[Start of Attachment]

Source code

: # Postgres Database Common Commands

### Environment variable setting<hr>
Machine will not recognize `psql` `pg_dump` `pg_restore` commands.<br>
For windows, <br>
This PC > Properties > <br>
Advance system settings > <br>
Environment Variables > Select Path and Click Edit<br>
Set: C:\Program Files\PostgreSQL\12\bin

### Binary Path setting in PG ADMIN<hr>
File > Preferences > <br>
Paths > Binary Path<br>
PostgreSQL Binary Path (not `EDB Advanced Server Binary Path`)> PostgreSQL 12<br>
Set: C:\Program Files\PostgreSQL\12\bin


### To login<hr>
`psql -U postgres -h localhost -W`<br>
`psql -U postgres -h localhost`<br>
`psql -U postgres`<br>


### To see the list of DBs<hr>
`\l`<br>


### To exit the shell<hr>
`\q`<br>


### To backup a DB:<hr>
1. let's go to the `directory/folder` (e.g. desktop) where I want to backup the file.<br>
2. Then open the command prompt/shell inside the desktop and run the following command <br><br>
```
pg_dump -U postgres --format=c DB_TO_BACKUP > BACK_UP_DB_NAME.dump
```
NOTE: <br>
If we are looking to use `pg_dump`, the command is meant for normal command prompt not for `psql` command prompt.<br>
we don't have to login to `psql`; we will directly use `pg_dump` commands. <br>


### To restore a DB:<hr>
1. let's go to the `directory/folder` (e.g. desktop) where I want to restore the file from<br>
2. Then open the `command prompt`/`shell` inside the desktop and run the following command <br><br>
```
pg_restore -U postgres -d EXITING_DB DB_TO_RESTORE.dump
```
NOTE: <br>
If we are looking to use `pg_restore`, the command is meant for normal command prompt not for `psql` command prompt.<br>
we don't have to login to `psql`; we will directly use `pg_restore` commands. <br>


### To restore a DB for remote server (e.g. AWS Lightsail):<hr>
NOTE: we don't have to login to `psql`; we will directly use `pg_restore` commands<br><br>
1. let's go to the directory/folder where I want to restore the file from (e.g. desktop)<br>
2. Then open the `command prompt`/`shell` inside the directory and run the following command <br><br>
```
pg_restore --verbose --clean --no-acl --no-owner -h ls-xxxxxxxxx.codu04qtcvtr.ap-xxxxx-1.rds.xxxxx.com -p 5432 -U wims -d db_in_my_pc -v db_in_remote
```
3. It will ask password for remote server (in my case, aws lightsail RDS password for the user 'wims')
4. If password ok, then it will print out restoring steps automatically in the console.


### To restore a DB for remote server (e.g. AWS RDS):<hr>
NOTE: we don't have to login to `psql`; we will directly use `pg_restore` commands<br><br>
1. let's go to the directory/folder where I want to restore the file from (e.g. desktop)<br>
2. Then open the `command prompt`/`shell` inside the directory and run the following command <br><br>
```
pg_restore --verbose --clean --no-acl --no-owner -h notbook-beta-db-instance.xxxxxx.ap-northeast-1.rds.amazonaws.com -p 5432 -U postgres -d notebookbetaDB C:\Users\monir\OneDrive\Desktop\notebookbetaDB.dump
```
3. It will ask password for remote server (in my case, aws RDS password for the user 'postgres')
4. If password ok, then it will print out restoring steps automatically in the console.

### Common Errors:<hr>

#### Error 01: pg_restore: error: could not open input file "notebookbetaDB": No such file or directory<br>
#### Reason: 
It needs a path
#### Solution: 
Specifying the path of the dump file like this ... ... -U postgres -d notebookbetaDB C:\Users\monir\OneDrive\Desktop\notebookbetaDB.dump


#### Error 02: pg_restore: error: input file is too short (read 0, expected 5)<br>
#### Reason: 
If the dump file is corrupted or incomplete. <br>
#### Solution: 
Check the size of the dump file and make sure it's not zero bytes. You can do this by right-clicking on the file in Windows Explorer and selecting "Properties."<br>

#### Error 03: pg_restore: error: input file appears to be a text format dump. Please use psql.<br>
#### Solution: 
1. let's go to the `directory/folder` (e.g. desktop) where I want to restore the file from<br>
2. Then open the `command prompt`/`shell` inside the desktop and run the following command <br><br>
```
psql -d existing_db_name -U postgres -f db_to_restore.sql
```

[End of Attachment]

**EXERCISE DIRECTIONS**
Restate the data above in full, word for word.

**COMPLETED TASK**
Source code

: # Postgres Database Common Commands

### Environment variable setting<hr>
Machine will not recognize `psql` `pg_dump` `pg_restore` commands.<br>
For windows, <br>
This PC > Properties > <br>
Advance system settings > <br>
Environment Variables > Select Path and Click Edit<br>
Set: C:\Program Files\PostgreSQL\12\bin

### Binary Path setting in PG ADMIN<hr>
File > Preferences > <br>
Paths > Binary Path<br>
PostgreSQL Binary Path (not `EDB Advanced Server Binary Path`)> PostgreSQL 12<br>
Set: C:\Program Files\PostgreSQL\12\bin


### To login<hr>
`psql -U postgres -h localhost -W`<br>
`psql -U postgres -h localhost`<br>
`psql -U postgres`<br>


### To see the list of DBs<hr>
`\l`<br>


### To exit the shell<hr>
`\q`<br>


### To backup a DB:<hr>
1. let's go to the `directory/folder` (e.g. desktop) where I want to backup the file.<br>
2. Then open the command prompt/shell inside the desktop and run the following command <br><br>
```
pg_dump -U postgres --format=c DB_TO_BACKUP > BACK_UP_DB_NAME.dump
```
NOTE: <br>
If we are looking to use `pg_dump`, the command is meant for normal command prompt not for `psql` command prompt.<br>
we don't have to login to `psql`; we will directly use `pg_dump` commands. <br>


### To restore a DB:<hr>
1. let's go to the `directory/folder` (e.g. desktop) where I want to restore the file from<br>
2. Then open the `command prompt`/`shell` inside the desktop and run the following command <br><br>
```
pg_restore -U postgres -d EXITING_DB DB_TO_RESTORE.dump
```
NOTE: <br>
If we are looking to use `pg_restore`, the command is meant for normal command prompt not for `psql` command prompt.<br>
we don't have to login to `psql`; we will directly use `pg_restore` commands. <br>


### To restore a DB for remote server (e.g. AWS Lightsail):<hr>
NOTE: we don't have to login to `psql`; we will directly use `pg_restore` commands<br><br>
1. let's go to the directory/folder where I want to restore the file from (e.g. desktop)<br>
2. Then open the `command prompt`/`shell` inside the directory and run the following command <br><br>
```
pg_restore --verbose --clean --no-acl --no-owner -h ls-xxxxxxxxx.codu04qtcvtr.ap-xxxxx-1.rds.xxxxx.com -p 5432 -U wims -d db_in_my_pc -v db_in_remote
```
3. It will ask password for remote server (in my case, aws lightsail RDS password for the user 'wims')
4. If password ok, then it will print out restoring steps automatically in the console.


### To restore a DB for remote server (e.g. AWS RDS):<hr>
NOTE: we don't have to login to `psql`; we will directly use `pg_restore` commands<br><br>
1. let's go to the directory/folder where I want to restore the file from (e.g. desktop)<br>
2. Then open the `command prompt`/`shell` inside the directory and run the following command <br><br>
```
pg_restore --verbose --clean --no-acl --no-owner -h notbook-beta-db-instance.xxxxxx.ap-northeast-1.rds.amazonaws.com -p 5432 -U postgres -d notebookbetaDB C:\Users\monir\OneDrive\Desktop\notebookbetaDB.dump
```
3. It will ask password for remote server (in my case, aws RDS password for the user 'postgres')
4. If password ok, then it will print out restoring steps automatically in the console.

### Common Errors:<hr>

#### Error 01: pg_restore: error: could not open input file "notebookbetaDB": No such file or directory<br>
#### Reason: 
It needs a path
#### Solution: 
Specifying the path of the dump file like this ... ... -U postgres -d notebookbetaDB C:\Users\monir\OneDrive\Desktop\notebookbetaDB.dump


#### Error 02: pg_restore: error: input file is too short (read 0, expected 5)<br>
#### Reason: 
If the dump file is corrupted or incomplete. <br>
#### Solution: 
Check the size of the dump file and make sure it's not zero bytes. You can do this by right-clicking on the file in Windows Explorer and selecting "Properties."<br>

#### Error 03: pg_restore: error: input file appears to be a text format dump. Please use psql.<br>
#### Solution: 
1. let's go to the `directory/folder` (e.g. desktop) where I want to restore the file from<br>
2. Then open the `command prompt`/`shell` inside the desktop and run the following command <br><br>
```
psql -d existing_db_name -U postgres -f db_to_restore.sql
```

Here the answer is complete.